Al paradigma de la modernidad le debemos grandes avances en la comprensión del mundo y de la vida. Hace cinco siglos la humanidad tenía una visión muy limitada del mundo, al menos en la Europa occidental, que había vivido un período de repliegue en el pensamiento luego del fin del Imperio Romano. Otra cosa era la esfera árabe, floreciente en matemáticas, literatura, arte y arquitectura, y ni qué decir de las civilizaciones en India y China, que aún preservan y nutren grandes tradiciones de sabiduría. Así que el pensamiento de Nicolás Copérnico, Giordano Bruno y Galileo Galilei fue fundamental para que el ser humano tuviese una idea más clara de su lugar en el universo y pudiese, con una nueva perspectiva, relacionarse con sus pares y con el planeta.
Fruto de esa revolución en el pensamiento fue la creación de nuevos sistemas sociales, políticos, económicos e industriales, que ahora nos parecen naturales porque hemos crecido en ellos. Lo cierto es que hoy, cuando ya hemos recorrido un casi una quinta parte del siglo XXI, ese modelo moderno no da las respuestas que la humanidad necesita.
Creer que el hombre está por encima de la naturaleza para someterla dio origen a la depredación medioambiental de la cual hoy somos testigos. La visión moderna del hombre es extractivista: de las mujeres ha sacado lo mejor que pueden dar, los hijos, ojalá muchos para que fuesen mano de obra. Con el mismo criterio, de la Tierra se ha extraído sus frutos: petróleo, oro, platino, coltán, carbón, por mencionar solo algunos, mientras que en la superficie se apuesta por los monocultivos, arrasando ecosistemas que han tenido un balance vital para la existencia armónica de miles de especies de fauna y flora. Los sistemas económicos creados desde esa misma lógica terminan generando inequidad: aún como humanidad no hemos encontrado la clave para que en un planeta tan amplio cada ser humano tenga garantizados un techo y la alimentación diaria.

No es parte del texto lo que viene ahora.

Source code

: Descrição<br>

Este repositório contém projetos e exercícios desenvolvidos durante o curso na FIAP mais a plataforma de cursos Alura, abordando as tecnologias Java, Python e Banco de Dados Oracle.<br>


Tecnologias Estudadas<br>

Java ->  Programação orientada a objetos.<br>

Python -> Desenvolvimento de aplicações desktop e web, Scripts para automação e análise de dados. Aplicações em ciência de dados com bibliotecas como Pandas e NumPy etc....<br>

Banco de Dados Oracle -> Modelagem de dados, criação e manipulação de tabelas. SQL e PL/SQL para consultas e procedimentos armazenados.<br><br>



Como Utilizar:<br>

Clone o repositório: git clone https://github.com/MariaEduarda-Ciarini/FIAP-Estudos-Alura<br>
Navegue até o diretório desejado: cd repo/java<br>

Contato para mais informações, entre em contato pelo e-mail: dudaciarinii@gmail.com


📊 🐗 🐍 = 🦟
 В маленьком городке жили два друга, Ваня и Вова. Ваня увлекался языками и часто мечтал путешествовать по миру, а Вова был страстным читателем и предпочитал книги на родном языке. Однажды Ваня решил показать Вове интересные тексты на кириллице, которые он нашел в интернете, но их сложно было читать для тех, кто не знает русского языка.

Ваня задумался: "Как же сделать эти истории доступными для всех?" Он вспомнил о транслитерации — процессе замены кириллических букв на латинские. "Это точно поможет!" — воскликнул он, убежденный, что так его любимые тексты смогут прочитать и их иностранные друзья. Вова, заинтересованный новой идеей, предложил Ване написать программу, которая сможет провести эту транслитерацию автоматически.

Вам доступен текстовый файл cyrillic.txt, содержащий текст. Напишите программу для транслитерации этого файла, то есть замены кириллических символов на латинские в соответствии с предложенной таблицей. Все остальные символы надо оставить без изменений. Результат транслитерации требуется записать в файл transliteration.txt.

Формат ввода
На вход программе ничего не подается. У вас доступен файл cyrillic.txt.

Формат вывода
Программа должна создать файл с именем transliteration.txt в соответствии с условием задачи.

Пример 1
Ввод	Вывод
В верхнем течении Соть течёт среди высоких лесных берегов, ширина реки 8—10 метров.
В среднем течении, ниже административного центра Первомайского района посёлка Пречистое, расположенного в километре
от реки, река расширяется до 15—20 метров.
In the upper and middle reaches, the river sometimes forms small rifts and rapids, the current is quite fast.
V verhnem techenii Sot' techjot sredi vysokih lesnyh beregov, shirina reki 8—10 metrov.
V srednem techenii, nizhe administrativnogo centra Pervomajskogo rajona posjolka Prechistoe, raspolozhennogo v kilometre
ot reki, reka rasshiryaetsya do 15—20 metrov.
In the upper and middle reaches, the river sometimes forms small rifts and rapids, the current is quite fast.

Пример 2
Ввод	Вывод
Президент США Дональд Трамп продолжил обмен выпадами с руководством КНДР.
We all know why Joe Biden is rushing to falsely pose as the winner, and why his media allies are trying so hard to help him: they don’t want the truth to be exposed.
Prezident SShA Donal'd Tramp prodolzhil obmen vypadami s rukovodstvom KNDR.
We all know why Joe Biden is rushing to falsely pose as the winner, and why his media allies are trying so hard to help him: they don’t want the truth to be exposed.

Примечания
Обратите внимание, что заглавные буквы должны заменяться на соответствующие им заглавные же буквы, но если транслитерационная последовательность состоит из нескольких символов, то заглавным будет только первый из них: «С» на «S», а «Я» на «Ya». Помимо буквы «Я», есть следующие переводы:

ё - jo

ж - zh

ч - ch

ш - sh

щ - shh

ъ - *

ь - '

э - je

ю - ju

Algo no estamos viendo, el experimento humano no nos está saliendo del todo bien. Necesitamos ampliar la mirada y por fortuna ya lo estamos haciendo. Desde hace un siglo estamos recuperando en Occidente una mirada de totalidad, que es la apuesta que nos está permitiendo repensarnos como especie. Pero nos falta mucho camino por recorrer: no es fácil cambiar de paradigma, pues finalmente es el piso con el que hemos crecido y los terremotos nos asustan. Sin embargo, los sismos permiten la reacomodación de las estructuras, lo cual es un proceso inevitable. Podemos empezar por preguntarnos a nosotros mismos qué tenemos que ver con la totalidad: ¿cómo la puedo reconocer en mí? ¿Desde dónde me estoy relacionando conmigo mismo, desde la fragmentación que divide mis pensamientos de mis emociones y mis instintos o desde la integración en la que lo que siento, pienso y actúo está interconectado? ¿Cómo me estoy concibiendo, desde la separación de mi burbuja personal o social? ¿O expandiéndome, con consciencia de la existencia algo más grande que yo mismo?...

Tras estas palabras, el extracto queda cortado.